Hi, just wondering if anyone might know off hand, or know somewhere on the net where some specifications are posted for the drive belt system.

I'm a newbie so try not to put some advanced crap, but basically I have a torque wrench, and want to tighten my belt the thing is squeeking!

I know to tighten only the idler pulley socket, so if anyone could tell me how much torque lbs it takes, that would be great.

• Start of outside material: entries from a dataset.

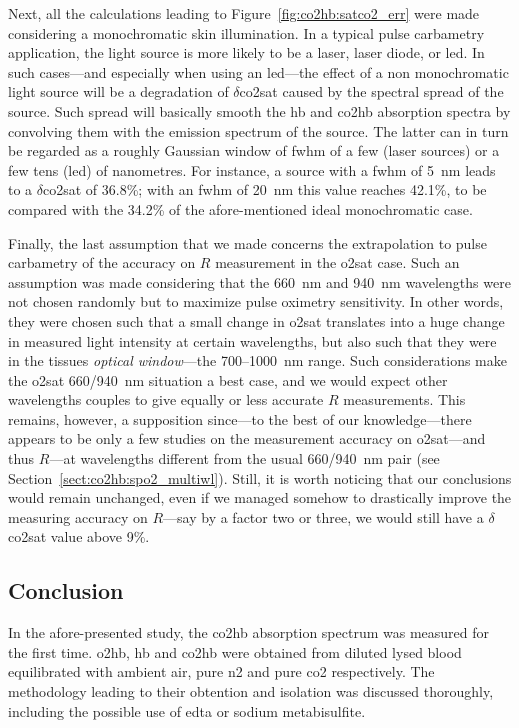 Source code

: Next, all the calculations leading to Figure~\ref{fig:co2hb:satco2_err} were made considering a monochromatic skin illumination. In a typical pulse carbametry application, the light source is more likely to be a laser, laser diode, or \gls{led}. In such cases---and especially when using an \gls{led}---the effect of a non monochromatic light source will be a degradation of $\delta$\gls{co2sat} caused by the spectral spread of the source. Such spread will basically smooth the \gls{hb} and \gls{co2hb} absorption spectra by convolving them with the emission spectrum of the source. The latter can in turn be regarded as a roughly Gaussian window of \gls{fwhm} of a few (laser sources) or a few tens (\gls{led}) of nanometres. For instance, a source with a \gls{fwhm} of 5~nm leads to a $\delta$\gls{co2sat} of 36.8\%; with an \gls{fwhm} of 20~nm this value reaches 42.1\%, to be compared with the 34.2\% of the afore-mentioned ideal monochromatic case.

Finally, the last assumption that we made concerns the extrapolation to pulse carbametry of the accuracy on $R$ measurement in the \gls{o2sat} case. Such an assumption was made considering that the 660~nm and 940~nm wavelengths were not chosen randomly but to maximize pulse oximetry sensitivity. In other words, they were chosen such that a small change in \gls{o2sat} translates into a huge change in measured light intensity at certain wavelengths\cite{mook1969, assendelft1970}, but also such that they were in the tissues \emph{optical window}---the 700--1000~nm range\cite{wilson1985, melo2001, ash2017}. Such considerations make the \gls{o2sat} 660/940~nm situation a best case, and we would expect other wavelengths couples to give equally or less accurate $R$ measurements. This remains, however, a supposition since---to the best of our knowledge---there appears to be only a few studies on the measurement accuracy on \gls{o2sat}---and thus $R$---at wavelengths different from the usual 660/940~nm pair (see Section~\ref{sect:co2hb:spo2_multiwl}). Still, it is worth noticing that our conclusions would remain unchanged, even if we managed somehow to drastically improve the measuring accuracy on $R$---say by a factor two or three, we would still have a $\delta$\gls{co2sat} value above 9\%.

\subsection{Conclusion}

In the afore-presented study, the \gls{co2hb} absorption spectrum was measured for the first time. \gls{o2hb}, \gls{hb} and \gls{co2hb} were obtained from diluted lysed blood equilibrated with ambient air, pure \gls{n2} and pure \gls{co2} respectively. The methodology leading to their obtention and isolation was discussed thoroughly, including the possible use of \gls{edta} or sodium metabisulfite.


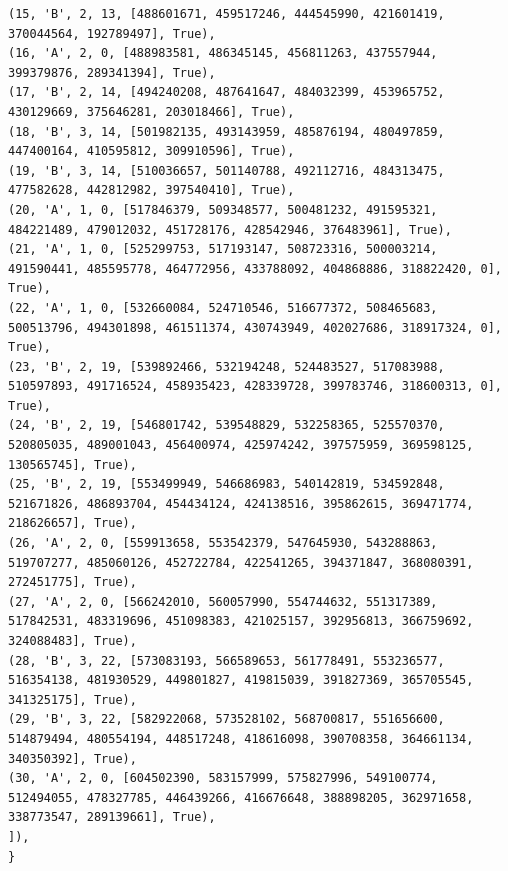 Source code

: \documentclass[11pt,reqno]{amsart}
\numberwithin{equation}{section}
\theoremstyle{definition}
\begin{document}
\begin{lstlisting}
(15, 'B', 2, 13, [488601671, 459517246, 444545990, 421601419, 370044564, 192789497], True),
(16, 'A', 2, 0, [488983581, 486345145, 456811263, 437557944, 399379876, 289341394], True),
(17, 'B', 2, 14, [494240208, 487641647, 484032399, 453965752, 430129669, 375646281, 203018466], True),
(18, 'B', 3, 14, [501982135, 493143959, 485876194, 480497859, 447400164, 410595812, 309910596], True),
(19, 'B', 3, 14, [510036657, 501140788, 492112716, 484313475, 477582628, 442812982, 397540410], True),
(20, 'A', 1, 0, [517846379, 509348577, 500481232, 491595321, 484221489, 479012032, 451728176, 428542946, 376483961], True),
(21, 'A', 1, 0, [525299753, 517193147, 508723316, 500003214, 491590441, 485595778, 464772956, 433788092, 404868886, 318822420, 0], True),
(22, 'A', 1, 0, [532660084, 524710546, 516677372, 508465683, 500513796, 494301898, 461511374, 430743949, 402027686, 318917324, 0], True),
(23, 'B', 2, 19, [539892466, 532194248, 524483527, 517083988, 510597893, 491716524, 458935423, 428339728, 399783746, 318600313, 0], True),
(24, 'B', 2, 19, [546801742, 539548829, 532258365, 525570370, 520805035, 489001043, 456400974, 425974242, 397575959, 369598125, 130565745], True),
(25, 'B', 2, 19, [553499949, 546686983, 540142819, 534592848, 521671826, 486893704, 454434124, 424138516, 395862615, 369471774, 218626657], True),
(26, 'A', 2, 0, [559913658, 553542379, 547645930, 543288863, 519707277, 485060126, 452722784, 422541265, 394371847, 368080391, 272451775], True),
(27, 'A', 2, 0, [566242010, 560057990, 554744632, 551317389, 517842531, 483319696, 451098383, 421025157, 392956813, 366759692, 324088483], True),
(28, 'B', 3, 22, [573083193, 566589653, 561778491, 553236577, 516354138, 481930529, 449801827, 419815039, 391827369, 365705545, 341325175], True),
(29, 'B', 3, 22, [582922068, 573528102, 568700817, 551656600, 514879494, 480554194, 448517248, 418616098, 390708358, 364661134, 340350392], True),
(30, 'A', 2, 0, [604502390, 583157999, 575827996, 549100774, 512494055, 478327785, 446439266, 416676648, 388898205, 362971658, 338773547, 289139661], True),
]),
}


\end{lstlisting}
\end{document}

Thanks for any and all help!
JamelG~


----------



## Asleep (Jan 19, 2003)

i dont think theres a torque. you tighten it down till you get about a 1/4 inch or so of belt deflection. its not good to overtighten the belts though since it puts stress on the spinning parts of the system. you could do it this way though - tighten the belts down and if they squeal, tighten them a bit more. 
you can download the manual for it though and check for yourself but im pretty sure - there isnt a torque. 
http://phatg20.net/modules.php?name=Downloads&d_op=viewdownload&cid=69


----------



## JamelG (Aug 3, 2006)

I guess that does make sense, since even in the book I bought, haynes, it doesn't have any torque specs on it or anything either...

But i don't quite understand jack about what haynes manuals say to do and explanations/diagrams etc jeez...

And i just have to say... wow thanks for that link, but uhm t here isn't one for 93 just 94? I guess it's the same 93-97 anyway right?


----------



## Asleep (Jan 19, 2003)

the engine for the altima stayed the same from 93-01. some of the external things changed just a bit but for the most part, its exactly the same engine. i happen to have an 01 engine with an 00 tranny in my 94.


----------